Renovatie en herbouw
Het ging de Republiek der Verenigde Nederlanden financieel erg goed maar dit was nog niet te zien aan de plek waar zij vergaderden. De gebouwen waren oud en straalden weinig ‘grandeur’ uit. Achter de Mauritstoren, in het verlengde van de Hofvijver, werden daarom in het midden van de 17e eeuw gedeeltes van de oude stadhouderlijke residentie volledig herbouwd. Er moest een nieuwe vergaderzaal komen die een monumentale uitstraling had en die de nieuwe status van de Staten van Holland moest uitstralen. De nieuwe vergaderzaal die in eerste instantie gebruikt werd door de Staten van Holland wordt tegenwoordig gebruikt als de zaal van de Eerste Kamer.

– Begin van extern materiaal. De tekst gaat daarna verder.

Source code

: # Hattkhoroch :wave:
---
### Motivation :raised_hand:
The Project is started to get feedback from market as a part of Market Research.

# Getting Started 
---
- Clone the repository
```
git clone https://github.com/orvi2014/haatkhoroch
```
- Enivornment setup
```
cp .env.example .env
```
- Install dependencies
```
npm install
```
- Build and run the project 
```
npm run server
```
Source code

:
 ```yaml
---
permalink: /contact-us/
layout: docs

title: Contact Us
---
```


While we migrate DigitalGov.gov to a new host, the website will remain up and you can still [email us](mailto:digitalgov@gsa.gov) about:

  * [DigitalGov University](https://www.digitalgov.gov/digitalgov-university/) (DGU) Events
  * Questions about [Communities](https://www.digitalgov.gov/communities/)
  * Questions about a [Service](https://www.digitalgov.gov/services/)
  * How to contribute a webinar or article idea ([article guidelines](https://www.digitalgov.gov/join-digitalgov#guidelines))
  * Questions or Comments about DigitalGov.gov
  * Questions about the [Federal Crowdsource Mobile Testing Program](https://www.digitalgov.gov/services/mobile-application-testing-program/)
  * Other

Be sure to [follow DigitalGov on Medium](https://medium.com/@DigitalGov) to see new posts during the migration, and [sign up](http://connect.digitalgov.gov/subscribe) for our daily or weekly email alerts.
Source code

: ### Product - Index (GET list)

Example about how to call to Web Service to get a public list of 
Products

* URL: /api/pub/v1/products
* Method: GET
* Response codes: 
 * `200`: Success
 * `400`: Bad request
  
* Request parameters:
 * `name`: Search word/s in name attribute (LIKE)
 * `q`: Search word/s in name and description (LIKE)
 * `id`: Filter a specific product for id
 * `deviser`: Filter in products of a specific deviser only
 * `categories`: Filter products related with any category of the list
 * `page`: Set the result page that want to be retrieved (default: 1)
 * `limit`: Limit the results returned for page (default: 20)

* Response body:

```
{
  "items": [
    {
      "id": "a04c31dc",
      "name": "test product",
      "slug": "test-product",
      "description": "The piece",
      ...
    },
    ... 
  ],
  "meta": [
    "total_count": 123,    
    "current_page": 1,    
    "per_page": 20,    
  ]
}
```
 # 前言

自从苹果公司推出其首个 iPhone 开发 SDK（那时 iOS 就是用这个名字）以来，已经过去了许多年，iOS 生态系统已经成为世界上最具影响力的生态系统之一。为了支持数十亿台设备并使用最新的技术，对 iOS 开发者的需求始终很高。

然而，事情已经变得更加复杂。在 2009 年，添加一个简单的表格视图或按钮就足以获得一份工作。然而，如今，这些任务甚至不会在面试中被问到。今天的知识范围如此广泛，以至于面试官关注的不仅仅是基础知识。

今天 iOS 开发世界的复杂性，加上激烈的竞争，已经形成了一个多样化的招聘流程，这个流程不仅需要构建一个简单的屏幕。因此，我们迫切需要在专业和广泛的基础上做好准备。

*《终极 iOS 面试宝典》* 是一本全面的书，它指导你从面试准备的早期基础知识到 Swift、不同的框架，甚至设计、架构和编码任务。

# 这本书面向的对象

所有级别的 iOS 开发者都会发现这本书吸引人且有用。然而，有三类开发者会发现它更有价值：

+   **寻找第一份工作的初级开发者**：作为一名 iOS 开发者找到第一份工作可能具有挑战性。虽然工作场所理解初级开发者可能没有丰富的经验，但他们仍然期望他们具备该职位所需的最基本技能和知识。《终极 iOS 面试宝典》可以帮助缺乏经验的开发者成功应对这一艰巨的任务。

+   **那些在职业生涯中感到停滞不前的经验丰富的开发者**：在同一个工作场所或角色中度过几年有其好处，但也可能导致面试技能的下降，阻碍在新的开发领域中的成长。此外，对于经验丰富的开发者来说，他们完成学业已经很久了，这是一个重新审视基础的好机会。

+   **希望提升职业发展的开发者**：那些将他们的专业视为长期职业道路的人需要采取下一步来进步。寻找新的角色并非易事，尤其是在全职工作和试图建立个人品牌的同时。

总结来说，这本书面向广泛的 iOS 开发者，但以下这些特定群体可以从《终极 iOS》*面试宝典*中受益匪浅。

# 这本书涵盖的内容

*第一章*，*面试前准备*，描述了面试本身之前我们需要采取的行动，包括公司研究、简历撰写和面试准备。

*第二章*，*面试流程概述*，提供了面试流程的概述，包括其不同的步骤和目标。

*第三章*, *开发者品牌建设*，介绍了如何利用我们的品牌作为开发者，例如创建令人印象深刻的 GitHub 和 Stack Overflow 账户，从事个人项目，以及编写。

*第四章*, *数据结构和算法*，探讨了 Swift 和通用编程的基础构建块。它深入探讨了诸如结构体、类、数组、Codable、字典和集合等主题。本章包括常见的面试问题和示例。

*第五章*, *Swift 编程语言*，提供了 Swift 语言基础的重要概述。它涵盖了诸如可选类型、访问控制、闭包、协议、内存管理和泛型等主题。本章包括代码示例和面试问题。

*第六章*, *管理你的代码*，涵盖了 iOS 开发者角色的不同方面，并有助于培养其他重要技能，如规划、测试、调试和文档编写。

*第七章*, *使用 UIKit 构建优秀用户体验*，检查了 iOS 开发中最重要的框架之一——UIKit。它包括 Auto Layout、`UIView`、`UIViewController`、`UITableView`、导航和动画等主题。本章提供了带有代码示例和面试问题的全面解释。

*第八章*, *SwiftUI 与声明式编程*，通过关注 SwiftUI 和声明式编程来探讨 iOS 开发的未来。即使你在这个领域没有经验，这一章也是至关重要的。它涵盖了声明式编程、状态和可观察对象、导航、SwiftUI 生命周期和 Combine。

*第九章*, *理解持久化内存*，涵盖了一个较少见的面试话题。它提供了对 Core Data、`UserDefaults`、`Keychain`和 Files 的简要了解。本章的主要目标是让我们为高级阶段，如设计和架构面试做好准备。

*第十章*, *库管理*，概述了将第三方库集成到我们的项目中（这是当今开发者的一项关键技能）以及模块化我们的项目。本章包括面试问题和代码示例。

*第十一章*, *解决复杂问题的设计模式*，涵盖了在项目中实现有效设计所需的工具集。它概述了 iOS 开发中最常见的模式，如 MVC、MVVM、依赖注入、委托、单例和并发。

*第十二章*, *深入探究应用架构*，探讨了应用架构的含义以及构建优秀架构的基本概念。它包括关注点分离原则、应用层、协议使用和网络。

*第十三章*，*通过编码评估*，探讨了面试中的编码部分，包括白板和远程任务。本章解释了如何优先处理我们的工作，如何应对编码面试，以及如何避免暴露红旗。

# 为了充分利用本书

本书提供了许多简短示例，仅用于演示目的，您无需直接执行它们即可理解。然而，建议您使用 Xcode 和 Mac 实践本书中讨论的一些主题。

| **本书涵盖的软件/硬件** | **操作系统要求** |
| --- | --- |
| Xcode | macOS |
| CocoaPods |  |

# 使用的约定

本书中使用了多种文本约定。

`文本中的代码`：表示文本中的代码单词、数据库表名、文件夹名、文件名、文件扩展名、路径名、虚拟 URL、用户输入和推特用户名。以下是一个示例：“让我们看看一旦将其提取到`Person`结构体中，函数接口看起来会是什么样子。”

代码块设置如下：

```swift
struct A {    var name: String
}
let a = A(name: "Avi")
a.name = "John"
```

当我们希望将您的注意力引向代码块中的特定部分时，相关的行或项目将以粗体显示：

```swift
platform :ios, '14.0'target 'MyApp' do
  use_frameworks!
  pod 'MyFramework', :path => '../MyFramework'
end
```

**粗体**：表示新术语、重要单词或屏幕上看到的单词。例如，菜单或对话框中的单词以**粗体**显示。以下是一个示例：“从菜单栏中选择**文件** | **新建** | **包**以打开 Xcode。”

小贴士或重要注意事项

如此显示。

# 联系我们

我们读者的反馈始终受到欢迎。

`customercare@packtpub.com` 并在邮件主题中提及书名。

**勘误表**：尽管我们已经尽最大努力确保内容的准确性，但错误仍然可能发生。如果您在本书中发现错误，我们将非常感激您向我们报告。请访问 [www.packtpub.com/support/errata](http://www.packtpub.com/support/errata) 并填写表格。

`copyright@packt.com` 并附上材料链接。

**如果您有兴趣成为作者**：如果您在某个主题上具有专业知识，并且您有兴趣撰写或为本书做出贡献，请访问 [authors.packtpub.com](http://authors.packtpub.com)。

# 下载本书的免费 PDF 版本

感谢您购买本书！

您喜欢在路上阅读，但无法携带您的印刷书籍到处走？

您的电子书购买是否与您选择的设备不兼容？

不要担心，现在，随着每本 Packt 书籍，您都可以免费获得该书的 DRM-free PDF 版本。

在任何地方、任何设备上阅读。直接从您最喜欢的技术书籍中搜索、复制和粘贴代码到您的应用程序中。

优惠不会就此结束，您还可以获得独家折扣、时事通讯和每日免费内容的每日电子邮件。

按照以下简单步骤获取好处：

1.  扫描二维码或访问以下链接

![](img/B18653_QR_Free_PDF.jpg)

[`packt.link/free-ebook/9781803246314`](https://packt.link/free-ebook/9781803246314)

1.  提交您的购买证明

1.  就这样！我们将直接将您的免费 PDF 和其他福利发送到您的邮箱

Niet alleen de Staten van Holland wilde een nieuwere zaal die een zekere allure uitstraalde maar ook de Staten-Generaal wilde een gepaste zaal waar zij de gezanten in konden ontvangen. In het verlengde van de Mauritstoren en de nieuwe vergaderzaal werd een bestaand gebouw volledig herbouwd. De verouderde zalen die hier lagen moesten plaatsmaken voor een mooie, nieuwe zaal. Dit werd de Trêveszaal, die op de plaats kwam waar in 1608 onderhandeld was over het Twaalfjarig Bestand. Trêves is het Franse woord voor bestand. Tegenwoordig vergaderd de Ministerraad wekelijks in deze zaal.
Koninkrijk Holland
De Staten-Generaal vergaderde tot ongeveer 1795 op het Binnenhof toen er een einde kwam aan de Republiek. De Nederlanden werden nu een soort vazalstaat van Frankrijk ten tijde van de Bataafse Republiek. Het Binnenhof werd gebruikt als vergaderlocatie van de Bataafse regering totdat de Nederlanden onder leiding van koning Lodewijk Napoleon omgedoopt werden in het Koninkrijk Holland. Lodewijk Napoleon dacht dat de zeelucht slecht voor zijn gezondheid was en verhuisde met zijn regering eerst richting Utrecht en vervolgens richting Amsterdam.
Na de val van Napoleon in 1815 werden Nederland en België samengevoegd in het Verenigd Koninkrijk der Nederlanden. Er waren twee regeringszetels: Den Haag en Brussel. Ieder jaar wisselde de regering van het Binnenhof naar Brussel en omgekeerd. Na de Belgische onafhankelijkheid van 1830 werd het Binnenhof de vaste regeringszetel van Nederland. Vanaf 1848 kwam daar ook het parlement bij nadat Thorbecke een meer democratische grondwet had geschreven in het Torentje.
Hedendaagse geschiedenis
Tijdens de Tweede Wereldoorlog regeerde de Duitse bezetter kort vanaf het Binnenhof in Den Haag. Verder veranderde er weinig aan het uiterlijk en het gebruik van het Binnenhof. Pas in 1988 werd er opnieuw begonnen met een verbouwing toen bleek dat het gebouw van de Tweede Kamer te klein was. Architect Pi de Bruin was verantwoordelijk voor de uitbreiding van het gebouw van de Tweede Kamer dat in 1992 opgeleverd werd. Dat er de laatste eeuwen niet veel verbouwd was aan de rest van het Binnenhof is de reden dat er vanaf 2021 ruim vijf jaar de tijd genomen wordt om het Binnenhof op te knappen. De verwachting is dat de renovatie tot 2026 zal duren. Tot die tijd vergadert de Tweede Kamer in het gebouw waar eerst het ministerie van Buitenlandse Zaken zat.